The draft legislation, proposed by Republican lawmakers, covers a lot of ground—from the proposed national public safety network to the proposed voluntary incentive auction of broadcast spectrum.

Key points include:

  • Instructing the FCC to auction spectrum from a variety of blocks within 10 years, including portions of the AWS-2 band, the AWS-3 band and a number of bands currently occupied by government users
  • Establishing the FCC’s authority to conduct incentive auctions, such as the proposed voluntary incentive auctions of unused television broadcast spectrum
  • Giving the FCC flexibility to reallocate some TV broadcast spectrum but preventing the commission from moving broadcasters from VHF to UHF bands without the broadcaster’s agreement
  • Giving licenses for 24 MHz of spectrum for a nationwide interoperable public safety network to the states. (This would appear to include spectrum currently licensed to the public safety community and the D-block, which the public safety community says it needs for its network.)
  • Requiring any new unlicensed devices to coordinate with a database to determine which spectrum bands are available for operation
  • Requiring any spectrum made available for commercial use to be done so through an auction, even if the spectrum is to be made available on an unlicensed basis

The latter point, in particular, has drawn criticism from the tech community. The idea behind this requirement is that companies such as Microsoft or Cisco that might be interested in developing products to work at an unlicensed frequency would pay for the spectrum, even though they would not have any sort of exclusive rights to it. If the total value of all bids for such spectrum were to exceed the highest single bidder vying for exclusive rights, the spectrum would be unlicensed. If instead, a single bidder seeking exclusive use of the spectrum—a wireless carrier, for example–were to outbid the bidders wanting the spectrum to be unlicensed, then the spectrum would go to the single bidder.

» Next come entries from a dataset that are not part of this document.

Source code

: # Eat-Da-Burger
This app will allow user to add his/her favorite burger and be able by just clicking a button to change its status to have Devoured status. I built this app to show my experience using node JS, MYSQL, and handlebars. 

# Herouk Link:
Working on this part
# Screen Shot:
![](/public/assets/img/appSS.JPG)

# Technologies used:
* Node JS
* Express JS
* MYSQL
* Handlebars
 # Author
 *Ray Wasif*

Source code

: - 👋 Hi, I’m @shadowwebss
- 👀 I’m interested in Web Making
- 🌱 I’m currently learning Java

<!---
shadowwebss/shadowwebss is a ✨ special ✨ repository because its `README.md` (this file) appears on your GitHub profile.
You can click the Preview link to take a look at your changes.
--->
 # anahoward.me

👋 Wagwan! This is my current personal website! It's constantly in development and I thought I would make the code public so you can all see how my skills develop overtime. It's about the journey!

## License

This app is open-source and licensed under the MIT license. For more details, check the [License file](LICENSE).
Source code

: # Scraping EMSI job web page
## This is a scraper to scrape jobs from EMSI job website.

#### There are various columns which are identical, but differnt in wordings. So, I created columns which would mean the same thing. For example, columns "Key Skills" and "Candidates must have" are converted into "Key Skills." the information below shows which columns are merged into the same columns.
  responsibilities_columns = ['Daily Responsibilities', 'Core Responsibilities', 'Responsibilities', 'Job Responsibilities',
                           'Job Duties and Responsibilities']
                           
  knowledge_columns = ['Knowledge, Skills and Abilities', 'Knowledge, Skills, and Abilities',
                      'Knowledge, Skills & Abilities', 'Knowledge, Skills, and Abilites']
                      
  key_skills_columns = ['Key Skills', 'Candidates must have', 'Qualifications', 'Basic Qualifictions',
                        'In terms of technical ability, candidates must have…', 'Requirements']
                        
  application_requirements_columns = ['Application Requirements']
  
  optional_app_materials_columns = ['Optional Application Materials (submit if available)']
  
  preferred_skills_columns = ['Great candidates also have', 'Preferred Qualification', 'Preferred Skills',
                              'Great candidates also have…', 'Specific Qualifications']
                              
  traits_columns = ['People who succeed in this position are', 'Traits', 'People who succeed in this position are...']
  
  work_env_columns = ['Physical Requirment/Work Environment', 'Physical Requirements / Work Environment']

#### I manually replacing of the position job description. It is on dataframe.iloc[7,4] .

“It’s like saying ‘We’ve got some land, it’s in Central Park, we’re going to allow a developer to bid on it or you can bid on it if you want to keep it as a park,’” said Rick Rotondo, vice president of marketing for xG Technology, developer of technology designed to work in portions of unused television spectrum bands known as TV white spaces.

Companies such as xG are particularly concerned about the proposed legislation because it potentially could negate the vision that a range of stakeholders—including the FCC–have had for the TV white spaces spectrum. As Rotondo explained, TV white spaces include the spectrum associated with broadcast television channels in geographic markets where those channels are not licensed to a specific broadcaster. An individual metro might have broadcasters using channels 2, 4, 7 and 9, for example, leaving other channels available for white spaces use.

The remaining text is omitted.